Turkish plans to resettle refugees in embattled Afrin a war crime: HDP

Alleging Afrin belonged to Arabs, Erdogan has promised to "give it back to its rightful owners.”

ERBIL, Kurdistan Region (Kurdistan 24) – Turkish leaders’ repeated announcements that they would resettle hundreds of thousands of Syrian refugees in the Afrin region of Syrian Kurdistan amounted to a war crime, the opposition Peoples’ Democratic Party (HDP) said on Monday.

Afrin has been the target of a now six-week-long cross-border Turkish attack that has resulted in the displacement of over 60,000 locals as of early last month.

“The government’s plans to transfer 350,000 refugees to Afrin under a campaign of invasion is an attempt of demographic change in contravention of the international law, and a downright war crime according to the Geneva Conventions,” a statement on the HDP’s website read.

At the beginning of the offensive to capture Afrin, President Recep Tayyip Erdogan claimed that 55 percent of the population was Arab, the Kurds there were from elsewhere, and that the enclave did not belong to “terrorists.”

Turkey-backed FSA militants seen in a bus carrying them into Syria to fight US-armed Kurdish forces, Kilis, Turkey, Jan. 19, 2018. (Photo: DHA)
Turkey-backed FSA militants seen in a bus carrying them into Syria to fight US-armed Kurdish forces, Kilis, Turkey, Jan. 19, 2018. (Photo: DHA)

The Ankara government labels the Kurdish People’s Protection Units (YPG) allied with the United States in the fight against the Islamic State (IS) as “terrorists” for their ties with the active Kurdish insurgency inside Turkey.

The Geneva treaties regulating laws of war designate “the establishment of settlers in an occupied territory and changes to the demographic composition of an occupied territory” as an “exceptionally serious war crime.”

“We aim to give Afrin back to its rightful owners,” Erdogan has said on different occasions, as his army backing Free Syrian Army (FSA) factions continues to push back the YPG.

Last month, Turkish Prime Minister Binali Yildirim alleged there were about 350,000 people from Afrin that found refuge in his country, a figure that he did not substantiate about the region that was among one of the last safe zones in war-torn Syria.

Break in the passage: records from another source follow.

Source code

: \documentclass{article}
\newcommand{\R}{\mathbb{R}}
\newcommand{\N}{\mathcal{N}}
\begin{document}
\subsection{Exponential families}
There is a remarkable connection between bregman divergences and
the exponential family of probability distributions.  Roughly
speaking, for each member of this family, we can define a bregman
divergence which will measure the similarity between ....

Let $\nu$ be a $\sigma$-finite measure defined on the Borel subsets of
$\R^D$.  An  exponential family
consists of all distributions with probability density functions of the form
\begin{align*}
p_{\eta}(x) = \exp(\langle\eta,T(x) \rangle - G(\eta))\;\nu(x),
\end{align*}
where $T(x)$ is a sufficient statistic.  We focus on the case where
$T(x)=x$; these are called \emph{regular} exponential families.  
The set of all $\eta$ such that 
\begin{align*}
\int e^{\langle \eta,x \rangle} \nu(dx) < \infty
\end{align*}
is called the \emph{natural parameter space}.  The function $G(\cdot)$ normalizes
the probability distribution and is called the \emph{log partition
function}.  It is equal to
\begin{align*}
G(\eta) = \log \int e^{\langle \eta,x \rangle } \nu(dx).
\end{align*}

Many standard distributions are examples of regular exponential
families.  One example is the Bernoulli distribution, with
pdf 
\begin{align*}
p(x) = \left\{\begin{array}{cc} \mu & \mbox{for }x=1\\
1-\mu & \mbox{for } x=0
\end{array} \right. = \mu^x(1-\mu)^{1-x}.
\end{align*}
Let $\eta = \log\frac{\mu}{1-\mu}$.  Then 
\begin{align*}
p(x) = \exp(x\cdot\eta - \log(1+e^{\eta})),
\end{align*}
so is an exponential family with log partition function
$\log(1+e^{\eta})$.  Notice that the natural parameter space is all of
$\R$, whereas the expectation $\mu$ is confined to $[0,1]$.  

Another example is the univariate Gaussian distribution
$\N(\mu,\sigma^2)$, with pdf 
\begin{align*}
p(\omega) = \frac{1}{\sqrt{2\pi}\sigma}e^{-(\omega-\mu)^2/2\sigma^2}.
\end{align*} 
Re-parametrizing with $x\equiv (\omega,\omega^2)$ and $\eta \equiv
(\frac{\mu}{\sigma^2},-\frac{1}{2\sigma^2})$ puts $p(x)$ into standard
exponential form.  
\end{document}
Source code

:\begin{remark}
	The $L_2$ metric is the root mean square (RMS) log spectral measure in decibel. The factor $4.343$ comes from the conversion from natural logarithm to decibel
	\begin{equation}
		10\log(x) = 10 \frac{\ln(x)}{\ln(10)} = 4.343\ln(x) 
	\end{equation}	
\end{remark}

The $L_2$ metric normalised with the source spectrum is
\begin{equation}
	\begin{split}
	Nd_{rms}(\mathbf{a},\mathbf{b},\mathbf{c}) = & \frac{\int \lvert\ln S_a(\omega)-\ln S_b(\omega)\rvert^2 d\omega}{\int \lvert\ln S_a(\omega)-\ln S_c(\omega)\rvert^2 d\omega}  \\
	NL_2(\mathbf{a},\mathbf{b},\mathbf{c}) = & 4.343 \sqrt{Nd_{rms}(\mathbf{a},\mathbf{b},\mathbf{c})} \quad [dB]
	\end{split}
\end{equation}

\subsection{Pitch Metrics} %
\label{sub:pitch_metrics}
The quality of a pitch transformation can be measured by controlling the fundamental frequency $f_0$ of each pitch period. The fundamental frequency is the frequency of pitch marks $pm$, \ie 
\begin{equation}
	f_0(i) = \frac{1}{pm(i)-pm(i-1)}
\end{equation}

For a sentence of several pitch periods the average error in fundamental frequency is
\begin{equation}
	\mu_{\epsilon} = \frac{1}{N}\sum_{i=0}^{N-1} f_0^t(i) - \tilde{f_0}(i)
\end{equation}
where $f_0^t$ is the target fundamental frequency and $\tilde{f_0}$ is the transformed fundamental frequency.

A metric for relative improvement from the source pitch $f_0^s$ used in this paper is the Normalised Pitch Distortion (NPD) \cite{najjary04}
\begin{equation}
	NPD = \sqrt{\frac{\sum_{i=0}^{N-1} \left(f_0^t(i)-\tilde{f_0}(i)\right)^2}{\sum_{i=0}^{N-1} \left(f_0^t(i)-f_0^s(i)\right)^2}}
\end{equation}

The self-declared administration of the Afrin canton puts the number of the area’s population at 446,000, citing a pre-war 2005 census by the Syrian state.

HDP lawmaker Osman Baydemir had earlier accused Erdogan’s administration of harboring objectives to “de-Kurdify” Kurdish lands.

Baydemir likened the Turkish policy to a plan in the 1970s by the Syrian Ba’ath regime to create an “Arab belt” in the north of the country by expelling the Kurds and resettling Arabs.

A Turkish soldier waves a flag on Mount Barsaya, northeast of Afrin, Syrian Kurdistan, Jan. 28, 2018. (Photo: Reuters)
A Turkish soldier waves a flag on Mount Barsaya, northeast of Afrin, Syrian Kurdistan, Jan. 28, 2018. (Photo: Reuters)

Co-president of the Executive Council of the Afrin canton Hevi Mustafa considered remarks by the Turkish leadership as a threat of ethnic cleansing and urged Ankara’s NATO ally the US to enforce a no-fly zone over the region immediately.

The US, Russia (which gave the green light for Turkey’s invasion), the Syrian state, the UN, or independent human rights organizations have not commented on Turkish pronouncements regarding demographics of Afrin.

People displaced from border areas the Turkish army captured have sought safety further inside Afrin, officials from both sides confirm.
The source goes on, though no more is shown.